### [Stored data entries]
########################################
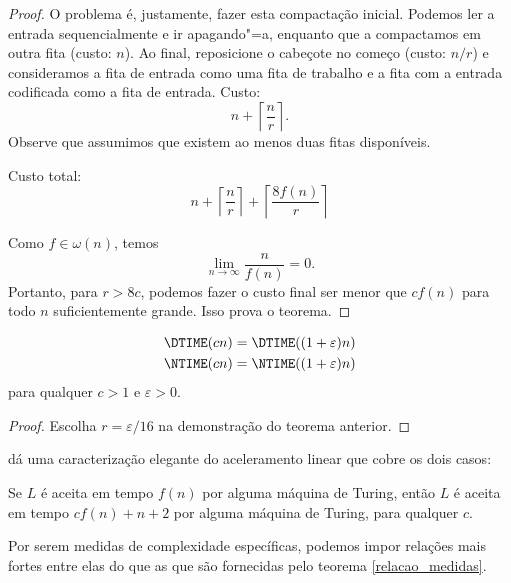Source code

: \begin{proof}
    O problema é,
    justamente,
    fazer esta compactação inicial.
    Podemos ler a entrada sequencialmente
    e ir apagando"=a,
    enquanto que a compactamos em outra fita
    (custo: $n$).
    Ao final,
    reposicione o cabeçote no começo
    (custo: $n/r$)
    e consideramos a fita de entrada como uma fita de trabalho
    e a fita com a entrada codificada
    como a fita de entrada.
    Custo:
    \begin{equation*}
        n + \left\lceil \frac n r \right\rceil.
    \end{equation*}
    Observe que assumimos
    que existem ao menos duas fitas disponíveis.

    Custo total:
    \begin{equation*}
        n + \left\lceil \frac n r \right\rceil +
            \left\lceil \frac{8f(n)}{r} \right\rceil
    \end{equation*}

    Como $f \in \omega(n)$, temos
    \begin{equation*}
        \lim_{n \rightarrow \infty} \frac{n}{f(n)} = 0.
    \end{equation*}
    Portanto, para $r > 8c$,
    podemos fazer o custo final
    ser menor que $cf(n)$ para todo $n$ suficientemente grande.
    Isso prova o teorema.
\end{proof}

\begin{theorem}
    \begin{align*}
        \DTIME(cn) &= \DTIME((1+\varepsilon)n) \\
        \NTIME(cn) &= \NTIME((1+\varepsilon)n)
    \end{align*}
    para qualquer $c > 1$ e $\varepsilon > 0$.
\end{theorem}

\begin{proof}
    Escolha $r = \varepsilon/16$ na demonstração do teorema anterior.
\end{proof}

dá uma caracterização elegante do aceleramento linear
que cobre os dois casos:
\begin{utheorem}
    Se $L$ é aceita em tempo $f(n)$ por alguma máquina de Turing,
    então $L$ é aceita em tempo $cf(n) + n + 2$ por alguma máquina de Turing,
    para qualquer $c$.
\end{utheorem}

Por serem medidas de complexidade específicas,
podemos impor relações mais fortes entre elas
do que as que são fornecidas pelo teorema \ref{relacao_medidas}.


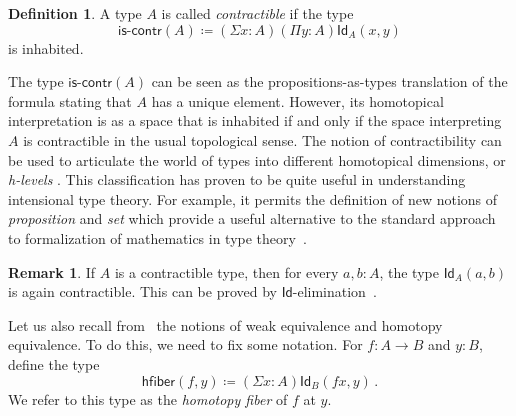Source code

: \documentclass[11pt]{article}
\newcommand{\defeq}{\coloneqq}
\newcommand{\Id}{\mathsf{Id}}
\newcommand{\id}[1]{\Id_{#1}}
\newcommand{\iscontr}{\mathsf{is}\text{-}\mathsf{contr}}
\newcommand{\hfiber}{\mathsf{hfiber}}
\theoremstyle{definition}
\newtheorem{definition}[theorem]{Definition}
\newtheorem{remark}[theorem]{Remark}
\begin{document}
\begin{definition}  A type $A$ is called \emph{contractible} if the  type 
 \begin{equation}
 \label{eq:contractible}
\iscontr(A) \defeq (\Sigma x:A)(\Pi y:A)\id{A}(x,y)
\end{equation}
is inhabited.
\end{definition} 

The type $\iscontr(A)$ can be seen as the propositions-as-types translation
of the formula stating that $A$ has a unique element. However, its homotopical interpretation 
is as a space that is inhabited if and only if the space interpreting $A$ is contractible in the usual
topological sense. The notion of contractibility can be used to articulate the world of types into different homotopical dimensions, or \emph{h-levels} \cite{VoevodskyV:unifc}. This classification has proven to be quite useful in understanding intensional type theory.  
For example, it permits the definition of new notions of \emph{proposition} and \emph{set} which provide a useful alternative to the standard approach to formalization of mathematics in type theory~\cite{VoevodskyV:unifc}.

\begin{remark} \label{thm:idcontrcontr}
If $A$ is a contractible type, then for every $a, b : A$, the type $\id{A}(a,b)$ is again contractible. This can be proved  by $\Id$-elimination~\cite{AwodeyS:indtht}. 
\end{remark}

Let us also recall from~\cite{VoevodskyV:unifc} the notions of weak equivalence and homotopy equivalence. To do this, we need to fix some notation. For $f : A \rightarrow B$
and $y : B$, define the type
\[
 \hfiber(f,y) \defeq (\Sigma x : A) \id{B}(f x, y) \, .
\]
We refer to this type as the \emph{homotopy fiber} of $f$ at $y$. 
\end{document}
########################################
### [Try it]
What goes in the answer is the run of lines from the one holding "We refer to" to the end of the entries, reproduced exactly and with nothing else.

### [Written reply]
We refer to this type as the \emph{homotopy fiber} of $f$ at $y$. 
\end{document}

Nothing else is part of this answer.